Record extracts.
········
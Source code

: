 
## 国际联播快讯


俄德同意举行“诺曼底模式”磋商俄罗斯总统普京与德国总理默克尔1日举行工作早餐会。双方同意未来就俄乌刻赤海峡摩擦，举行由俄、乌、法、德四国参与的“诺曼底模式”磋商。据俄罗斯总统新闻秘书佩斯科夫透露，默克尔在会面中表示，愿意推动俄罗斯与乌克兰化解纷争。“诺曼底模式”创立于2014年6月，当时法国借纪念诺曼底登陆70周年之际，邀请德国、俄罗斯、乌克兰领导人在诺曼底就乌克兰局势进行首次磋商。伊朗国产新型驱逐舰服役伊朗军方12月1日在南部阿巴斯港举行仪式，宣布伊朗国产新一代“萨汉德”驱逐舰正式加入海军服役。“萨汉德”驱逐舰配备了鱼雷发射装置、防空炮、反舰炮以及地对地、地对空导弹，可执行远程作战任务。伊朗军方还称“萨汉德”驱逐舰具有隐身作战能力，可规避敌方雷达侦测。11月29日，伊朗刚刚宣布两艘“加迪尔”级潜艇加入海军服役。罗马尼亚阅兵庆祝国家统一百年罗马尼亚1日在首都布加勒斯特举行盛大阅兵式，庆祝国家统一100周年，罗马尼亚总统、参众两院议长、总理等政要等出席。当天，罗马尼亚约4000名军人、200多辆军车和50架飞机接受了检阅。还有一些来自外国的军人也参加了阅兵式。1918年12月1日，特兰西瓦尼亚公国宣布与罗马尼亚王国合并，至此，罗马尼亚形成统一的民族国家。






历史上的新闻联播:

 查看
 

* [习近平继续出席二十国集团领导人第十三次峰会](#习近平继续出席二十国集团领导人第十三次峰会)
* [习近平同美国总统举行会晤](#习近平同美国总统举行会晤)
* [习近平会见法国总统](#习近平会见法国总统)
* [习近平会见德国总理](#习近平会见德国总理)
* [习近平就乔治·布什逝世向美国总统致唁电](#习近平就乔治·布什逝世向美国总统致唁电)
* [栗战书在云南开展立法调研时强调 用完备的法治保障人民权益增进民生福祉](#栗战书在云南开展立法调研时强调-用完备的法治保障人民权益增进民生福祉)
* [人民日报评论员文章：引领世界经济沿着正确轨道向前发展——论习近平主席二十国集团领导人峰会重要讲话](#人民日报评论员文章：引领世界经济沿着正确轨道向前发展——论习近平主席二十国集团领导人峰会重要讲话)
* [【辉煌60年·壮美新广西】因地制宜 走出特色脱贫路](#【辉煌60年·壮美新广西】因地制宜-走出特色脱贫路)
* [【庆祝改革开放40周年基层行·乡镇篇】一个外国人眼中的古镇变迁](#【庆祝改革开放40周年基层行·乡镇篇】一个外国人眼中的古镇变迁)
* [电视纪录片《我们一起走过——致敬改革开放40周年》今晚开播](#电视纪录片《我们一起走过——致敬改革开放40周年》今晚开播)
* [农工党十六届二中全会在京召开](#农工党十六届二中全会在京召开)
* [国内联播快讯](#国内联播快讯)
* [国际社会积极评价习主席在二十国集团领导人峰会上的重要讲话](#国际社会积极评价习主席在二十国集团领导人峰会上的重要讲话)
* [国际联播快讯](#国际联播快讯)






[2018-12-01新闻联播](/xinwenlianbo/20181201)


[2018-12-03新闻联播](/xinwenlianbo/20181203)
········
Instructions to follow.
Write out every line from the data above that includes "xinwenlianbo".

Answer space.
[2018-12-01新闻联播](/xinwenlianbo/20181201)
[2018-12-03新闻联播](/xinwenlianbo/20181203)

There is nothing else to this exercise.